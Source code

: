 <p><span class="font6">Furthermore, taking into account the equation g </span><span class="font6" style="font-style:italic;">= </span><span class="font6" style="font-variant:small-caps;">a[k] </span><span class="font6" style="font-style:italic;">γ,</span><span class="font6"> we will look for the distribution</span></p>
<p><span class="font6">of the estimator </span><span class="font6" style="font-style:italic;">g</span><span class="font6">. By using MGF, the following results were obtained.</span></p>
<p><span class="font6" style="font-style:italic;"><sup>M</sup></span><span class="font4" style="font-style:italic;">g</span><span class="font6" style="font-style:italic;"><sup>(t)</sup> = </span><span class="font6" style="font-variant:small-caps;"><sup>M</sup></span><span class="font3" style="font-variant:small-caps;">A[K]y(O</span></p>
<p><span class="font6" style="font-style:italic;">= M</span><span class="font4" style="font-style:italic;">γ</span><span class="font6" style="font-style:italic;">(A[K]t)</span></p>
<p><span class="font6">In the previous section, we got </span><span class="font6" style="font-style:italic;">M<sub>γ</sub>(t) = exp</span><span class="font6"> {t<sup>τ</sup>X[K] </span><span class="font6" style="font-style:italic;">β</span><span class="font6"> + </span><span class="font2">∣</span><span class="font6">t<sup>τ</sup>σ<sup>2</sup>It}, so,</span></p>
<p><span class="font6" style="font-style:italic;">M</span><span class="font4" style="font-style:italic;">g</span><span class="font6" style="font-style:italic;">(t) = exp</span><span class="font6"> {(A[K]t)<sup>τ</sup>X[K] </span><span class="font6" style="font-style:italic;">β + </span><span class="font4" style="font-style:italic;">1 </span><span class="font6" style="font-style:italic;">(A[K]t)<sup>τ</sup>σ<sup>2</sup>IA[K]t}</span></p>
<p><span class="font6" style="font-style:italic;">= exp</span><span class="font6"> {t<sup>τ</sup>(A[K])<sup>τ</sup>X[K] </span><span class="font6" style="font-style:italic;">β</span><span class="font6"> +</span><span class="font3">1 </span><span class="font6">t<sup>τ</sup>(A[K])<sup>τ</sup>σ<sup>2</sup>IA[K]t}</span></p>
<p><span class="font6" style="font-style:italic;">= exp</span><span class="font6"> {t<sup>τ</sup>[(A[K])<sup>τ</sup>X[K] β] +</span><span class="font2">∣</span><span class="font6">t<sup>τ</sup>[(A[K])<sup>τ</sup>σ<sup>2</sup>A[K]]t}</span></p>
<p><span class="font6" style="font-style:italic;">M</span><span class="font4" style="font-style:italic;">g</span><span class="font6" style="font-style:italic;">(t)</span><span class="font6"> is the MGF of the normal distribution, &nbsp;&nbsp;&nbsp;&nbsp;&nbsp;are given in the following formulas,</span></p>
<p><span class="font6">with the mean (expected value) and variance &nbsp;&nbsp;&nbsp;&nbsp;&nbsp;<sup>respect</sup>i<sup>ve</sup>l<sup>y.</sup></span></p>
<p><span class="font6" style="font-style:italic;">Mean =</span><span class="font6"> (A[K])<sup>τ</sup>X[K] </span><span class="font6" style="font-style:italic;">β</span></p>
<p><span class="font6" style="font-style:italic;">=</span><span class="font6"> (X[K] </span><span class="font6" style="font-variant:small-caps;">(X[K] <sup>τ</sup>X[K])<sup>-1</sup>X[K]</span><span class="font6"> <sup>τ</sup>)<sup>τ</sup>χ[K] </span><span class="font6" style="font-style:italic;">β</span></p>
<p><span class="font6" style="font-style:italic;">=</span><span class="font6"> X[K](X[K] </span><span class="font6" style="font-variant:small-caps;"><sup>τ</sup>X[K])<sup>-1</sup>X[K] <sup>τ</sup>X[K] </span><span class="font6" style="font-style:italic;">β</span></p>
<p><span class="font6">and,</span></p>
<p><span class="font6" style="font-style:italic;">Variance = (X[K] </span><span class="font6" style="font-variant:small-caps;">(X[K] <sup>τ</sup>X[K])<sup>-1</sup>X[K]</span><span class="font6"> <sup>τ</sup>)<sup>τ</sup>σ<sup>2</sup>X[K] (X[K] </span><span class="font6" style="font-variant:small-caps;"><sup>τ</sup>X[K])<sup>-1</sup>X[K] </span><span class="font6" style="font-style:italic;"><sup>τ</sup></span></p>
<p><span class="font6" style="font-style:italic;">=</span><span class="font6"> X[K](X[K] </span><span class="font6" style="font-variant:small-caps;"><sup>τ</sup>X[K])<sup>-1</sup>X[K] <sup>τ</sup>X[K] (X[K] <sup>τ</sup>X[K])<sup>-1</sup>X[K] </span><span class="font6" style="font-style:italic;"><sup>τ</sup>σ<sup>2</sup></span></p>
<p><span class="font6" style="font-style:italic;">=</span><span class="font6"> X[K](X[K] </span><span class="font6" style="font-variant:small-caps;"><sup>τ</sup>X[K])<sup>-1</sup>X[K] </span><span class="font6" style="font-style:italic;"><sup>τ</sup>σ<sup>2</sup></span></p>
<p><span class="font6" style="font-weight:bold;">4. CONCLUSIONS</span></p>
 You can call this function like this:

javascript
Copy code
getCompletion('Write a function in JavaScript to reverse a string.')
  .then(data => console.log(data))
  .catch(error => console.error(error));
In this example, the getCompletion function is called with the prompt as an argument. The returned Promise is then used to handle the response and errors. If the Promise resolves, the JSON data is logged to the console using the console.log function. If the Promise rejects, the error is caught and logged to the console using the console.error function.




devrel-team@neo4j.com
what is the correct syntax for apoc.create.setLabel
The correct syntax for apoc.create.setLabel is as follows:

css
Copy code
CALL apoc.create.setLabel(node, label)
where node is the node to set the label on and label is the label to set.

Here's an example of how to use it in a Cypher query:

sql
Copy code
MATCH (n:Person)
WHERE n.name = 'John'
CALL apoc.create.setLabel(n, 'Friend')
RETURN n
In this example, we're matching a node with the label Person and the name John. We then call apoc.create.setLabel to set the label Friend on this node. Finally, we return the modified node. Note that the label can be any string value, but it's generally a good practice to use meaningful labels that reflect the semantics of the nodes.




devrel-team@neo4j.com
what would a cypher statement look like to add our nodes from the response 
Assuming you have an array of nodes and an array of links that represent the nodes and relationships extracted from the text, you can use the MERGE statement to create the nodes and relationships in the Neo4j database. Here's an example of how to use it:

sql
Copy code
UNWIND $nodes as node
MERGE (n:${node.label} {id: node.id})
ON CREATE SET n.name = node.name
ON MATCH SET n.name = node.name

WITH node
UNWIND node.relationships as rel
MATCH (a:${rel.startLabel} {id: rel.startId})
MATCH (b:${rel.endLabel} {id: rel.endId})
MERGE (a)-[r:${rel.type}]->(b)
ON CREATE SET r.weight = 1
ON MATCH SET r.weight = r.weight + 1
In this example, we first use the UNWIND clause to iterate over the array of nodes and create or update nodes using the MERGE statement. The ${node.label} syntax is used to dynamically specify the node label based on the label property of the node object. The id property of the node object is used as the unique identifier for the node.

◇ ◇ ◇ ◇

• **What the exercise asks**:
Repeat the material exactly. Begin with its first line and end with the line that has "previous section, we".

• **Solution**:
Source code

: <p><span class="font6">Furthermore, taking into account the equation g </span><span class="font6" style="font-style:italic;">= </span><span class="font6" style="font-variant:small-caps;">a[k] </span><span class="font6" style="font-style:italic;">γ,</span><span class="font6"> we will look for the distribution</span></p>
<p><span class="font6">of the estimator </span><span class="font6" style="font-style:italic;">g</span><span class="font6">. By using MGF, the following results were obtained.</span></p>
<p><span class="font6" style="font-style:italic;"><sup>M</sup></span><span class="font4" style="font-style:italic;">g</span><span class="font6" style="font-style:italic;"><sup>(t)</sup> = </span><span class="font6" style="font-variant:small-caps;"><sup>M</sup></span><span class="font3" style="font-variant:small-caps;">A[K]y(O</span></p>
<p><span class="font6" style="font-style:italic;">= M</span><span class="font4" style="font-style:italic;">γ</span><span class="font6" style="font-style:italic;">(A[K]t)</span></p>
<p><span class="font6">In the previous section, we got </span><span class="font6" style="font-style:italic;">M<sub>γ</sub>(t) = exp</span><span class="font6"> {t<sup>τ</sup>X[K] </span><span class="font6" style="font-style:italic;">β</span><span class="font6"> + </span><span class="font2">∣</span><span class="font6">t<sup>τ</sup>σ<sup>2</sup>It}, so,</span></p>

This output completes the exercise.